Happy first day of Summer and I hope everyone had a loverly Father’s Day yesterday! My sister made ribs and I’m still picking them out of my teeth-not that I mind. Ribs is good.
Our unbarbeque on Friday evening was super dang fun. The neighbors from up the street are hilarious and hanging out with my friend Eric from high school and his family was wonderful-it is always good to have more Missourians in the hood-especially from Columbia, a city that grows smart, overeducated hicks that like indie rock. Eric and I talked a little about our reputations in high school. My perception of him wasn’t what he thought most people thought of him and his perception of me was more nerdy than I would give myself credit for.

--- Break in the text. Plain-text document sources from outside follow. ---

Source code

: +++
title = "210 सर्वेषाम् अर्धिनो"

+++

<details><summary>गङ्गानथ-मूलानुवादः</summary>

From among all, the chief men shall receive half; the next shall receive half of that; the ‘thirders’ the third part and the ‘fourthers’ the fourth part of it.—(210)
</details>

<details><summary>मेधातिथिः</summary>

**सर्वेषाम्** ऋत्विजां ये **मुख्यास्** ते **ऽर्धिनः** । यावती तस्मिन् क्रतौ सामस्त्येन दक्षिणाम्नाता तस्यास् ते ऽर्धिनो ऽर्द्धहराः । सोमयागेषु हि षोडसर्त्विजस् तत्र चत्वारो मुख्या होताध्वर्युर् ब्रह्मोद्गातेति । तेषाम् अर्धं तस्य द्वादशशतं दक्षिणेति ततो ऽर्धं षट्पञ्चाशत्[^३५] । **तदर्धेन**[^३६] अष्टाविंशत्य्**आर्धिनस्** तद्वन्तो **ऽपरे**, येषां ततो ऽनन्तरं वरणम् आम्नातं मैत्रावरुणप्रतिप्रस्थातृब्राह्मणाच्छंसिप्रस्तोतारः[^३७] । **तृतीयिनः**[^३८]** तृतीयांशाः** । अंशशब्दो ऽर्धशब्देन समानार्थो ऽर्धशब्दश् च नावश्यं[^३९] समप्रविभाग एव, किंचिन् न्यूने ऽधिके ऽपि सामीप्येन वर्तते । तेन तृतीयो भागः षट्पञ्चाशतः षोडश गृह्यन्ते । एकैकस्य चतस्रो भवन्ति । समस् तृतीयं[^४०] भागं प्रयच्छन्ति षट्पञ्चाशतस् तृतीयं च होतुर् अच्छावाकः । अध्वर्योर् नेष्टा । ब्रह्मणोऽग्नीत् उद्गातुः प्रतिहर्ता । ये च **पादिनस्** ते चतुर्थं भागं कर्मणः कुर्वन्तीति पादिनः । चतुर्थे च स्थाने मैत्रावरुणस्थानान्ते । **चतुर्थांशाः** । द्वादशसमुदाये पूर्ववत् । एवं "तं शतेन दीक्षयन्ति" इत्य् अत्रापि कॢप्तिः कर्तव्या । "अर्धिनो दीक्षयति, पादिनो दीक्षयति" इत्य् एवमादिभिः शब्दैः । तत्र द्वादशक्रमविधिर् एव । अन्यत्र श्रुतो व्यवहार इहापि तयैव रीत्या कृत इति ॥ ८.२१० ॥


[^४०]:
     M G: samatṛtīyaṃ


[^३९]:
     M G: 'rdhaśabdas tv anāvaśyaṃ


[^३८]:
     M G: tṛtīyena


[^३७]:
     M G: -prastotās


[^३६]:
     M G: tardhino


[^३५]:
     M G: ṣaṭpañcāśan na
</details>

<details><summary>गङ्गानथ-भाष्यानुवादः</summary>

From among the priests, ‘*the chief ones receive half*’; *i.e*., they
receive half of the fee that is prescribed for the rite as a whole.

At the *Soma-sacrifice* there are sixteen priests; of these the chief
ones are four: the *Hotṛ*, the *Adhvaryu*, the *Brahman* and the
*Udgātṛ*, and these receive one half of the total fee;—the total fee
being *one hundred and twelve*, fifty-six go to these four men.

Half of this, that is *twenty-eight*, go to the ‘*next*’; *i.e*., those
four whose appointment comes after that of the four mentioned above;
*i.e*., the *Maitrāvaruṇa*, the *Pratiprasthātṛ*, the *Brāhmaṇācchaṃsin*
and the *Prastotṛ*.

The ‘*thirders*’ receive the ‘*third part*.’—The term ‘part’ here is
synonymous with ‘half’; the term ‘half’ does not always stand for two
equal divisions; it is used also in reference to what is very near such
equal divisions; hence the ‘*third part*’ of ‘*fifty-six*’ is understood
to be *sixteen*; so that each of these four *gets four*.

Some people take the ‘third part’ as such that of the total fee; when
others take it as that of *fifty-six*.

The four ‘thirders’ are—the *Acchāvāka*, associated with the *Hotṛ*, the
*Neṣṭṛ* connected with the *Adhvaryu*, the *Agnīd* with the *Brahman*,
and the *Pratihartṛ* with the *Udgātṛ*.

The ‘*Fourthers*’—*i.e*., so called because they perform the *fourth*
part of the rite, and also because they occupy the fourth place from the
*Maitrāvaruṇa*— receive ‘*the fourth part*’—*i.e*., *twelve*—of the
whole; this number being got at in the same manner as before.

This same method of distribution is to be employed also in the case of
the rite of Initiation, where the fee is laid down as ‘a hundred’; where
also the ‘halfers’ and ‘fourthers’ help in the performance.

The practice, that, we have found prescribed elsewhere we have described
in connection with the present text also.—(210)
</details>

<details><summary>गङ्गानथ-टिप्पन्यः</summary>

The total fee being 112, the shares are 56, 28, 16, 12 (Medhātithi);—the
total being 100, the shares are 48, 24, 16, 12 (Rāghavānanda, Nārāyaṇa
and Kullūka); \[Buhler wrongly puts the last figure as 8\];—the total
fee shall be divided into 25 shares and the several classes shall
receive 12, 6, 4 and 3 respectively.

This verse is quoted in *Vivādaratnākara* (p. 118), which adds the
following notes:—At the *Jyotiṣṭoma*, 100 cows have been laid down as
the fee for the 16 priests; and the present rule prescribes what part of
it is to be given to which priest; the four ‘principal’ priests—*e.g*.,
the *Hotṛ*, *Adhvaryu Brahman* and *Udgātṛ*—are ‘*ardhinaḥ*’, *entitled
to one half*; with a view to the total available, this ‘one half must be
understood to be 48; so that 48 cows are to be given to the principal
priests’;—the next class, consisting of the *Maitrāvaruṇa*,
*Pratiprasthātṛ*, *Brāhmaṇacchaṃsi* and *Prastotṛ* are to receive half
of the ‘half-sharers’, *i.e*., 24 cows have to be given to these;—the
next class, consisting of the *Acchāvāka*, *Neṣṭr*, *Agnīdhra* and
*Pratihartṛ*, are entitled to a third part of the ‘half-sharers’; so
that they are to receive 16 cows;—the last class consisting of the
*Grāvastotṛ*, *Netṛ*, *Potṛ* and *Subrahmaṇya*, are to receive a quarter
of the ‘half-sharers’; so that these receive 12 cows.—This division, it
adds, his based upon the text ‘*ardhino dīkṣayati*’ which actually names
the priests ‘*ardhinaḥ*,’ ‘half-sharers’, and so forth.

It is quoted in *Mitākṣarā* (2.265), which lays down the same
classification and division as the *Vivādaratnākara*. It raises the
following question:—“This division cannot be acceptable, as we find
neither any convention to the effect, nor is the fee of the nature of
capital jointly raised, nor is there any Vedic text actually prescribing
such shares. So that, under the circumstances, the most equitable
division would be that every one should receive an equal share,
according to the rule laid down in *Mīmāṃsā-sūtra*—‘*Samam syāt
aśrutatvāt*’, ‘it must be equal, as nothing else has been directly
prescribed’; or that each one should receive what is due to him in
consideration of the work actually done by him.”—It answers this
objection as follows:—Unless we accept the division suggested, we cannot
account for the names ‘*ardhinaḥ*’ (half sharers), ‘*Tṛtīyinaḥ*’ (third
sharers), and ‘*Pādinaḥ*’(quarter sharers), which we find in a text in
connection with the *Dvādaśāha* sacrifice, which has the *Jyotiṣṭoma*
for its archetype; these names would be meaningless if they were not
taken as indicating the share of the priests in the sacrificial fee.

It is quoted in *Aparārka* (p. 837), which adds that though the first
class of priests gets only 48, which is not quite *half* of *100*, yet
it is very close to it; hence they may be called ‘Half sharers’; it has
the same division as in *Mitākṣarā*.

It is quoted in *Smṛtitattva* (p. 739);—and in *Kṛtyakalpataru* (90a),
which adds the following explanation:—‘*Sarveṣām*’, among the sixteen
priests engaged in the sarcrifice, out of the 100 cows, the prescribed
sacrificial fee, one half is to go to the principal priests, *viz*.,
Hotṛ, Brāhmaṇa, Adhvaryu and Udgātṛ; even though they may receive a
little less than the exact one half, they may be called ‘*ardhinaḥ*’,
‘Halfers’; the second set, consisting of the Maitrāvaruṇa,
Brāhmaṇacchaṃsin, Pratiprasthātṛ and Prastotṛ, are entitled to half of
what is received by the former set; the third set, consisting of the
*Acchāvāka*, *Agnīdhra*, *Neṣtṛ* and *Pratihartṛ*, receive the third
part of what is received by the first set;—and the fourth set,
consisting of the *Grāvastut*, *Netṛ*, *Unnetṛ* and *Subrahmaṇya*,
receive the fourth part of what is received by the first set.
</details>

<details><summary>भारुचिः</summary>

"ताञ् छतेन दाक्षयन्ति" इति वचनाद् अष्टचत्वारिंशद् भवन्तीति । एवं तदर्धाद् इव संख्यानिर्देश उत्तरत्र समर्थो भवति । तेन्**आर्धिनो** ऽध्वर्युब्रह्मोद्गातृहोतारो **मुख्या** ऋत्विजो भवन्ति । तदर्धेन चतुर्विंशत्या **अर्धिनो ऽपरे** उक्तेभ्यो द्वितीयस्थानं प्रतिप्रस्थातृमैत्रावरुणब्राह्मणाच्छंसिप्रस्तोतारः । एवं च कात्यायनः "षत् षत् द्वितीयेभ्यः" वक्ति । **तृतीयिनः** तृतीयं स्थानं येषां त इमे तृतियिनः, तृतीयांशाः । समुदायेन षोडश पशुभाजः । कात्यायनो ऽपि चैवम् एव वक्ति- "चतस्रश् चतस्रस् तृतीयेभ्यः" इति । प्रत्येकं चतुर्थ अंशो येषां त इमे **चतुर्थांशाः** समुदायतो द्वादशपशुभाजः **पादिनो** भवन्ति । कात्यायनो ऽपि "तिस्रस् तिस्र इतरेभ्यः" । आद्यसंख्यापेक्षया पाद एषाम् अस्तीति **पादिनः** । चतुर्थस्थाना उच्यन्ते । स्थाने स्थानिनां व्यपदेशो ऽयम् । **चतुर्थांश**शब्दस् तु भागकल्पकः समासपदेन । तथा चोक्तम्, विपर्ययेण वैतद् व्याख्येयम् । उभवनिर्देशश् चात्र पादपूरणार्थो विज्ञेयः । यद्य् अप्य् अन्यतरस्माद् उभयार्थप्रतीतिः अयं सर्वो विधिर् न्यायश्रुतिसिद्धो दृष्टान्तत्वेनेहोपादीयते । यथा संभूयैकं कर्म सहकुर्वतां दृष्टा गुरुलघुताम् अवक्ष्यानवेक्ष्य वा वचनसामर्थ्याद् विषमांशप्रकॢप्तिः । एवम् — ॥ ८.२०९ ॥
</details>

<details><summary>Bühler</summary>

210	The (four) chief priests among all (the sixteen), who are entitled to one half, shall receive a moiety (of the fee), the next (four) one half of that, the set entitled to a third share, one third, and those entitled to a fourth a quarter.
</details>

What I’m getting at is, I think a lot of people from high school thought I’d be a published author long before now. I was certainly on that track, but through lack of self-confidence, fear, paranoia, laziness, and a few jacked up boyfriends, it took me a while to get here. For many years I resisted wanting to be a writer because I wanted it so much. Make sense? Putting yourself out there is hard and yet, you have to do it or you’re just writing for yourself. And that’s fine, but c’mon, not the goal most writers want to achieve. I want you to want to read what I write, although it scares the crap out of me what you’re gonna think about it. Especially the fact that I can’t explain why I write things the way I do to every person that reads my work. That’s me wanting people to like me more than it is wanting them to like my writing- a difficult thing to master that I think only gets better the more you publish.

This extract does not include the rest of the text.